• _Problem statement_
Below are records; reproduce exactly the lines from the one containing "- Average Price by Author" through the end, both included, and only those.

::::::::

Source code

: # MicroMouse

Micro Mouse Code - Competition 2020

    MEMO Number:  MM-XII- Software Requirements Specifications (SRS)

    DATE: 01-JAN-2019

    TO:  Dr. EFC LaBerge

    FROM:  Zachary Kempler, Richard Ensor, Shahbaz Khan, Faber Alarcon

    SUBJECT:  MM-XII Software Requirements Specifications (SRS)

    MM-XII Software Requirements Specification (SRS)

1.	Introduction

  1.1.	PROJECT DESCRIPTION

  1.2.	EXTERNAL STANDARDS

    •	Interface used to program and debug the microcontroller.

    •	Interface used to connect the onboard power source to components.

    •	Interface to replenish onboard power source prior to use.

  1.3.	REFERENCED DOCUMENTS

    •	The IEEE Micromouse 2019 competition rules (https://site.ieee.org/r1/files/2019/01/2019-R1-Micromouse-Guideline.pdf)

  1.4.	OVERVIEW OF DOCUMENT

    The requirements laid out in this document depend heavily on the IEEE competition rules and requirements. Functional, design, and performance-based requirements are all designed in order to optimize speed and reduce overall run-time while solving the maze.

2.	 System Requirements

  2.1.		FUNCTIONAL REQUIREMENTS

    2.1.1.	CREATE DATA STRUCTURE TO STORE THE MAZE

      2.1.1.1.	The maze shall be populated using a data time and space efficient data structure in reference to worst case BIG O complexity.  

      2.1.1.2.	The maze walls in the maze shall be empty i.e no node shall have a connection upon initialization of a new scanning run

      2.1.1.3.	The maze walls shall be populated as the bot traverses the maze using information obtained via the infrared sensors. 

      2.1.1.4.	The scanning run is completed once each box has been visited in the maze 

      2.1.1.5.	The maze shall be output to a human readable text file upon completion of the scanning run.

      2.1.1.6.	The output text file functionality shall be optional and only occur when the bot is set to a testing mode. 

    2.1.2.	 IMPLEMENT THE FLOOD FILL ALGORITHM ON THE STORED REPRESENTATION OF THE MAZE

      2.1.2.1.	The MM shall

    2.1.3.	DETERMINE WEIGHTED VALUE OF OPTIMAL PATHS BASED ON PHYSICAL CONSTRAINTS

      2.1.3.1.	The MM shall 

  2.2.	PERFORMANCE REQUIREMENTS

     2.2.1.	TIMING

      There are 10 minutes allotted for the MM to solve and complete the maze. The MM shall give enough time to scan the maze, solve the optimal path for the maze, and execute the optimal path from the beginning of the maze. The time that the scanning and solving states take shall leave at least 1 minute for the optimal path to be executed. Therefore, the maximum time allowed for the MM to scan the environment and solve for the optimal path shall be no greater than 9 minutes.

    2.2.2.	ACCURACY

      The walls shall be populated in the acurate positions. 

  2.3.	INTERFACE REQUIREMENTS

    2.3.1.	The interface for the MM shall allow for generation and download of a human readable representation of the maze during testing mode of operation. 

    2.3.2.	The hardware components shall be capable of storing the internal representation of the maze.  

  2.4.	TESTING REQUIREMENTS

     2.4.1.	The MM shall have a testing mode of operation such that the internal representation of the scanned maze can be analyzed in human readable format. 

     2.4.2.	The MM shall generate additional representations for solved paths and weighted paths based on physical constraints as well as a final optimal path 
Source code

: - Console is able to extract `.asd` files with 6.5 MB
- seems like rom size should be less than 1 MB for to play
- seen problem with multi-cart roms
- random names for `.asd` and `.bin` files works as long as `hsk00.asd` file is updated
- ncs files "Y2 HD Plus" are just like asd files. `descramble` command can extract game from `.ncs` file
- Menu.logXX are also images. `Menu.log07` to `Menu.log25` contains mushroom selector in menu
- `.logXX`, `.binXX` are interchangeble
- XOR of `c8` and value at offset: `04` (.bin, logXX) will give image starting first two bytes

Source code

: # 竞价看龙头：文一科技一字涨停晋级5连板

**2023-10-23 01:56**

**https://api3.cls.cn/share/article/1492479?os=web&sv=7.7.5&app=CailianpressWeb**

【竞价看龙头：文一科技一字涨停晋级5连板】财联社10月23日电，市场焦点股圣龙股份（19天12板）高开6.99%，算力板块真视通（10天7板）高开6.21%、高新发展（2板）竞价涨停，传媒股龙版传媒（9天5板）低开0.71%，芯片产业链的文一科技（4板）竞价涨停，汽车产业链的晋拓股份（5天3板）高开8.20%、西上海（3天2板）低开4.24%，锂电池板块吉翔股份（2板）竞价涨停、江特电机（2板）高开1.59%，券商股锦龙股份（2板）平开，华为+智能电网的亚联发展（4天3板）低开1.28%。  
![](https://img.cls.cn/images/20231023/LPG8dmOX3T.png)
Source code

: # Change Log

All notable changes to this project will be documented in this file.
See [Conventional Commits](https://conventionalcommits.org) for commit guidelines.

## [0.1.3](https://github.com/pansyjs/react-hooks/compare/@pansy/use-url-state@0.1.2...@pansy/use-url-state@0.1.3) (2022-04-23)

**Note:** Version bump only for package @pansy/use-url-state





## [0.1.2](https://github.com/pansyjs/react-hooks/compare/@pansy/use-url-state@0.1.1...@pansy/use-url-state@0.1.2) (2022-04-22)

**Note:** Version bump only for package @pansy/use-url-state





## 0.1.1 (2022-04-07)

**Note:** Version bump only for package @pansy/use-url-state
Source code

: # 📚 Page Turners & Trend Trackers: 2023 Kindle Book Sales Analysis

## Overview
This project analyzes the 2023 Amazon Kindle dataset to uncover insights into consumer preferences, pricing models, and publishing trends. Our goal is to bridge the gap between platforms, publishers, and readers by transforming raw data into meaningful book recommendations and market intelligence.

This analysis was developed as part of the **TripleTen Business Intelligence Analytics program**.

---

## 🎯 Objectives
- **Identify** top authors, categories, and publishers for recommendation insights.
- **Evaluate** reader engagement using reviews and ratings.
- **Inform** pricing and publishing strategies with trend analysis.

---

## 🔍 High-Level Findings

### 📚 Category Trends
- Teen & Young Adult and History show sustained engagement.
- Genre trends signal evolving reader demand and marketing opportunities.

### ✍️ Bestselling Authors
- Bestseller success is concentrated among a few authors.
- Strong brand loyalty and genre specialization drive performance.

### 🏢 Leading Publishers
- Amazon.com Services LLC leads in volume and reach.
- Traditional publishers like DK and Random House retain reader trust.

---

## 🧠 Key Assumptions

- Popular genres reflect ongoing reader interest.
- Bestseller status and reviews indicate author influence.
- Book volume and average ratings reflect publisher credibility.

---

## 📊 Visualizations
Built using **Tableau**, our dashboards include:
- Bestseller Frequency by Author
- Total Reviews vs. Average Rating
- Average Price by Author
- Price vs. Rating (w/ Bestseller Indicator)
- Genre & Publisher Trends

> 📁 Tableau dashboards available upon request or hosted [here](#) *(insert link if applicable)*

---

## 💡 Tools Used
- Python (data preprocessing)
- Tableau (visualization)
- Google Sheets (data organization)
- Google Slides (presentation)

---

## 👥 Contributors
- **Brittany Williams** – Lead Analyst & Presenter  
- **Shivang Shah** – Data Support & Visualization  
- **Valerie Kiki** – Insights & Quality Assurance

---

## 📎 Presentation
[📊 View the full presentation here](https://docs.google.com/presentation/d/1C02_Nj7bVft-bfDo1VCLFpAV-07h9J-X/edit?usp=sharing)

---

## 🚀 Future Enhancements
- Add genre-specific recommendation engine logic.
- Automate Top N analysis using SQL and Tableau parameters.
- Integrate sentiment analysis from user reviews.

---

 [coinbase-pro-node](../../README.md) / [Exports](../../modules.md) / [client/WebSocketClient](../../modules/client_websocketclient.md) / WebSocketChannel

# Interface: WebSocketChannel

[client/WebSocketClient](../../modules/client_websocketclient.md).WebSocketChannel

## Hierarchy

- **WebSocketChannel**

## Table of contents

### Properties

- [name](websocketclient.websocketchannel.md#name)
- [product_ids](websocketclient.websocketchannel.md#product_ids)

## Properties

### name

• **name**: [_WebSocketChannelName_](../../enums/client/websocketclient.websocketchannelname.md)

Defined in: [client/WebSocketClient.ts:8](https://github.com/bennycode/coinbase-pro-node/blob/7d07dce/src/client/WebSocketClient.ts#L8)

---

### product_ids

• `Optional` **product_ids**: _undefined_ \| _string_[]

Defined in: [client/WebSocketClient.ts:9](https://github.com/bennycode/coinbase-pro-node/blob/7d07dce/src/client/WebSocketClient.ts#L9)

::::::::

• _Exercise solution_
- Average Price by Author
- Price vs. Rating (w/ Bestseller Indicator)
- Genre & Publisher Trends

> 📁 Tableau dashboards available upon request or hosted [here](#) *(insert link if applicable)*

---

## 💡 Tools Used
- Python (data preprocessing)
- Tableau (visualization)
- Google Sheets (data organization)
- Google Slides (presentation)

---

## 👥 Contributors
- **Brittany Williams** – Lead Analyst & Presenter  
- **Shivang Shah** – Data Support & Visualization  
- **Valerie Kiki** – Insights & Quality Assurance

---

## 📎 Presentation
[📊 View the full presentation here](https://docs.google.com/presentation/d/1C02_Nj7bVft-bfDo1VCLFpAV-07h9J-X/edit?usp=sharing)

---

## 🚀 Future Enhancements
- Add genre-specific recommendation engine logic.
- Automate Top N analysis using SQL and Tableau parameters.
- Integrate sentiment analysis from user reviews.

---

 [coinbase-pro-node](../../README.md) / [Exports](../../modules.md) / [client/WebSocketClient](../../modules/client_websocketclient.md) / WebSocketChannel

# Interface: WebSocketChannel

[client/WebSocketClient](../../modules/client_websocketclient.md).WebSocketChannel

## Hierarchy

- **WebSocketChannel**

## Table of contents

### Properties

- [name](websocketclient.websocketchannel.md#name)
- [product_ids](websocketclient.websocketchannel.md#product_ids)

## Properties

### name

• **name**: [_WebSocketChannelName_](../../enums/client/websocketclient.websocketchannelname.md)

Defined in: [client/WebSocketClient.ts:8](https://github.com/bennycode/coinbase-pro-node/blob/7d07dce/src/client/WebSocketClient.ts#L8)

---

### product_ids

• `Optional` **product_ids**: _undefined_ \| _string_[]

Defined in: [client/WebSocketClient.ts:9](https://github.com/bennycode/coinbase-pro-node/blob/7d07dce/src/client/WebSocketClient.ts#L9)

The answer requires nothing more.